▶ [Requirement] The answer must consist of every line in the data that contains "Temporary".

Source texts of formatted documents
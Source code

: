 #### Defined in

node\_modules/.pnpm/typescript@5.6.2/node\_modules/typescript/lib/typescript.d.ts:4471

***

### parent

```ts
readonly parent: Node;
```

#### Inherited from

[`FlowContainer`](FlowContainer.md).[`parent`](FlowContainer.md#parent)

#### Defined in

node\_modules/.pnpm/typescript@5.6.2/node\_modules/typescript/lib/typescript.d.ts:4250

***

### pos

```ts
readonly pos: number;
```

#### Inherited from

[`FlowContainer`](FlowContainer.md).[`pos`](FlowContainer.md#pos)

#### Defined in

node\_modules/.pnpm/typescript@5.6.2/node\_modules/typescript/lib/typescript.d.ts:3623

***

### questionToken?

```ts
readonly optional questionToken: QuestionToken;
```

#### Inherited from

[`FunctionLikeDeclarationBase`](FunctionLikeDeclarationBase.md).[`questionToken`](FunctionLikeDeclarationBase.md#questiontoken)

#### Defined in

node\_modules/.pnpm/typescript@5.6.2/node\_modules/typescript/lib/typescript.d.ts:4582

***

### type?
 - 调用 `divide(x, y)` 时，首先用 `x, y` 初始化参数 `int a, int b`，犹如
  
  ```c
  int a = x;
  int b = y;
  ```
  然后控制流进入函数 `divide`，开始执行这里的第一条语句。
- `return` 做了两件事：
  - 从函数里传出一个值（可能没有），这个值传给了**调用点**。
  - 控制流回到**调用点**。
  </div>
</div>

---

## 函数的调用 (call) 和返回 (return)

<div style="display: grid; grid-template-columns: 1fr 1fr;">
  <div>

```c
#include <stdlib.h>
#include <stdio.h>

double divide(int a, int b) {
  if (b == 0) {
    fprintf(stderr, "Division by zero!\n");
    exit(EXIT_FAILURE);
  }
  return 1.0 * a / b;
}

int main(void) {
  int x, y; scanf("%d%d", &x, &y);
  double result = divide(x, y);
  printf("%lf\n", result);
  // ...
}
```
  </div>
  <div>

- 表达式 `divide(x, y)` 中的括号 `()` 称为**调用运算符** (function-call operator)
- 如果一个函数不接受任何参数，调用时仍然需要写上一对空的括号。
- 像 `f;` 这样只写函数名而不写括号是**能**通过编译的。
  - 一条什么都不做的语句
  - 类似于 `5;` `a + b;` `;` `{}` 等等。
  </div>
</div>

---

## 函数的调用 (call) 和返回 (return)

* * *

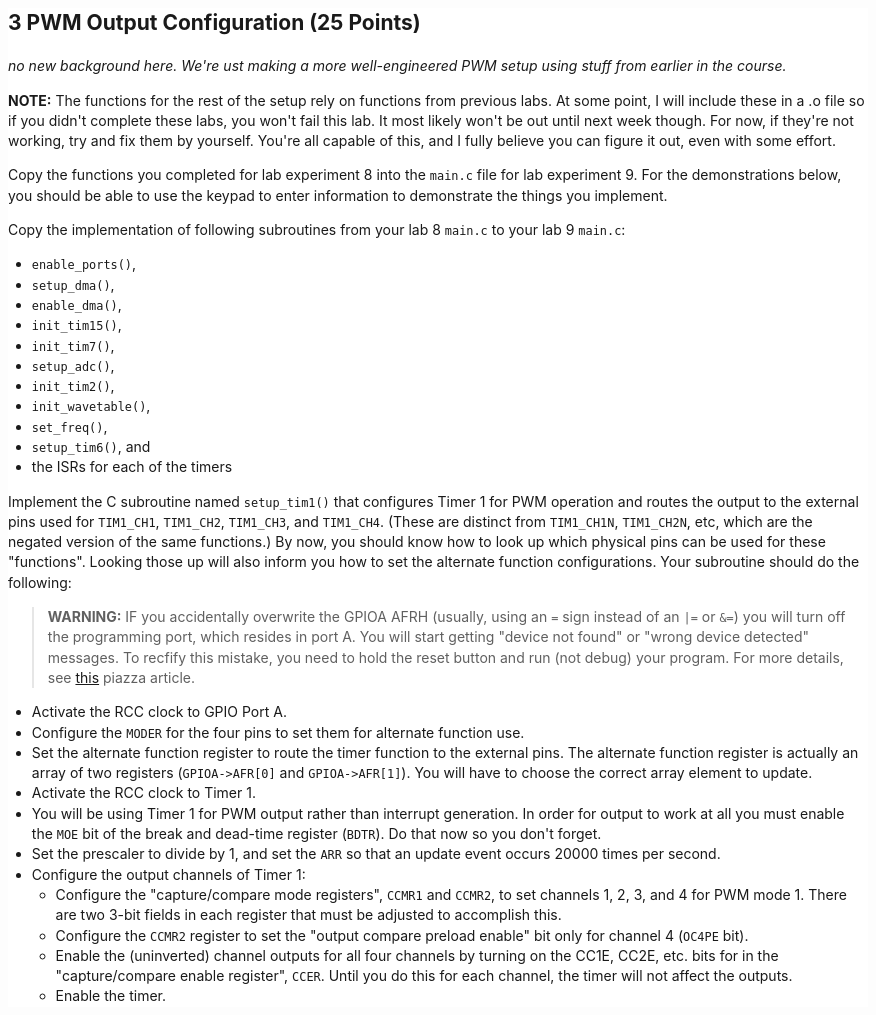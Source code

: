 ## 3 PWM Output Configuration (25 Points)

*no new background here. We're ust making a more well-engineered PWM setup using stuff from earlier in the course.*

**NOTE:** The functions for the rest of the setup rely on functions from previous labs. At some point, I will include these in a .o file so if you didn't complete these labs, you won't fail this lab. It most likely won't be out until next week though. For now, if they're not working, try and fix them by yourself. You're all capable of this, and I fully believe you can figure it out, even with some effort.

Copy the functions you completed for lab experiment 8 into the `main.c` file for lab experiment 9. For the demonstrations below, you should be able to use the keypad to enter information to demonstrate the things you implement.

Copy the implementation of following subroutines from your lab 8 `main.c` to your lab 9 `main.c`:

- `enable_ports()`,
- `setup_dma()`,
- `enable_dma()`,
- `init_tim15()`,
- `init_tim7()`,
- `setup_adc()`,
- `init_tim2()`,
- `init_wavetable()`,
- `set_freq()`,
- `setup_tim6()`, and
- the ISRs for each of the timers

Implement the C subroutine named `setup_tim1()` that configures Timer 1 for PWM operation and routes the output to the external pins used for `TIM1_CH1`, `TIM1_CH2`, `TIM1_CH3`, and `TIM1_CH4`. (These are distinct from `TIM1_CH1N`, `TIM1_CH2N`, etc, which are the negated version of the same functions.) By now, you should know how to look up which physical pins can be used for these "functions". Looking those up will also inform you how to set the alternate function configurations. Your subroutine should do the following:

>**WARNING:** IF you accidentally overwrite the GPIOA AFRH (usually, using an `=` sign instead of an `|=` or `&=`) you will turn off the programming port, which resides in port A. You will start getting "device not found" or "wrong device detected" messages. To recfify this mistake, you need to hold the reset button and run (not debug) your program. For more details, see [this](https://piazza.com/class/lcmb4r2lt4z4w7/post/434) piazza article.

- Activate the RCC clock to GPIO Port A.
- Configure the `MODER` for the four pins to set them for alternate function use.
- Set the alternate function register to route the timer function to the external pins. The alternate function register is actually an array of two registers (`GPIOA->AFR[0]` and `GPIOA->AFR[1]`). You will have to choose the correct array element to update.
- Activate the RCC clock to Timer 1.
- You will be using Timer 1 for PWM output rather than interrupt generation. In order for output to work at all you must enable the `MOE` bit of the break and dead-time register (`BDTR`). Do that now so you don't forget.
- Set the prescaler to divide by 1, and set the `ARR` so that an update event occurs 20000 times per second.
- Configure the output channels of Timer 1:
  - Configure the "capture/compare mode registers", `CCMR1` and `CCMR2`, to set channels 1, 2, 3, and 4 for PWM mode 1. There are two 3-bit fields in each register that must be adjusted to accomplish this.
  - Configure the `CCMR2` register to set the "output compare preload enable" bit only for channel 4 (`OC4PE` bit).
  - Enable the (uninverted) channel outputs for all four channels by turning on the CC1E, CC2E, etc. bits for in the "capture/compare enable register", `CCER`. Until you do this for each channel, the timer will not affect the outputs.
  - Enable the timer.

---

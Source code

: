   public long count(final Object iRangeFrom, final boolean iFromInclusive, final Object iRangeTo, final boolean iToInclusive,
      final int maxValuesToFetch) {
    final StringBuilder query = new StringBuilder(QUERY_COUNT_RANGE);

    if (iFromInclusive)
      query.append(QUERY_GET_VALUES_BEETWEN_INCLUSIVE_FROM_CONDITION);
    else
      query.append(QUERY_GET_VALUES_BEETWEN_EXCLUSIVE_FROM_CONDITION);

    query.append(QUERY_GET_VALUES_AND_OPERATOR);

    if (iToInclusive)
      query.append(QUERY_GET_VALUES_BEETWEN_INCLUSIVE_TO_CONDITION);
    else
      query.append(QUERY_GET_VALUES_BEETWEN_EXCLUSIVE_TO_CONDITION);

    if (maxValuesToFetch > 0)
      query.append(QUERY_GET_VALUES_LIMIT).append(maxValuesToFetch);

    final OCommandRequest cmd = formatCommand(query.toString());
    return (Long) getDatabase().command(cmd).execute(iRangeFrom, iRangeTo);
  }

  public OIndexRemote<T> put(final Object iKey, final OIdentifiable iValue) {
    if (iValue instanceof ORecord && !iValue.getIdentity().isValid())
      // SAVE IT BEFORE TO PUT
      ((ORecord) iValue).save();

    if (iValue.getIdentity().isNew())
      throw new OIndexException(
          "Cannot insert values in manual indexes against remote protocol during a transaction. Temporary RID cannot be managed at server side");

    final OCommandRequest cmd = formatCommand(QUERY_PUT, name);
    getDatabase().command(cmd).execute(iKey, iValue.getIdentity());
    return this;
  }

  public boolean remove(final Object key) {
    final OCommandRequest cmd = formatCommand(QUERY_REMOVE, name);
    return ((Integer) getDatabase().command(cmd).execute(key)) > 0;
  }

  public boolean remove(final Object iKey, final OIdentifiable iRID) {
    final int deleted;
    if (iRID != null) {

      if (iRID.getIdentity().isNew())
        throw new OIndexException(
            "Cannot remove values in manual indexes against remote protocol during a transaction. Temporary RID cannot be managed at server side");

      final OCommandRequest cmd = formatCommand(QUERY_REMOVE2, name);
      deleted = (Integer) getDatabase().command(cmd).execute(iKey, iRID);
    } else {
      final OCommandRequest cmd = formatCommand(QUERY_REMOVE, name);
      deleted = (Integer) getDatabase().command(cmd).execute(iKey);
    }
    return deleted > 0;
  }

▶ [Written answer]
          "Cannot insert values in manual indexes against remote protocol during a transaction. Temporary RID cannot be managed at server side");
            "Cannot remove values in manual indexes against remote protocol during a transaction. Temporary RID cannot be managed at server side");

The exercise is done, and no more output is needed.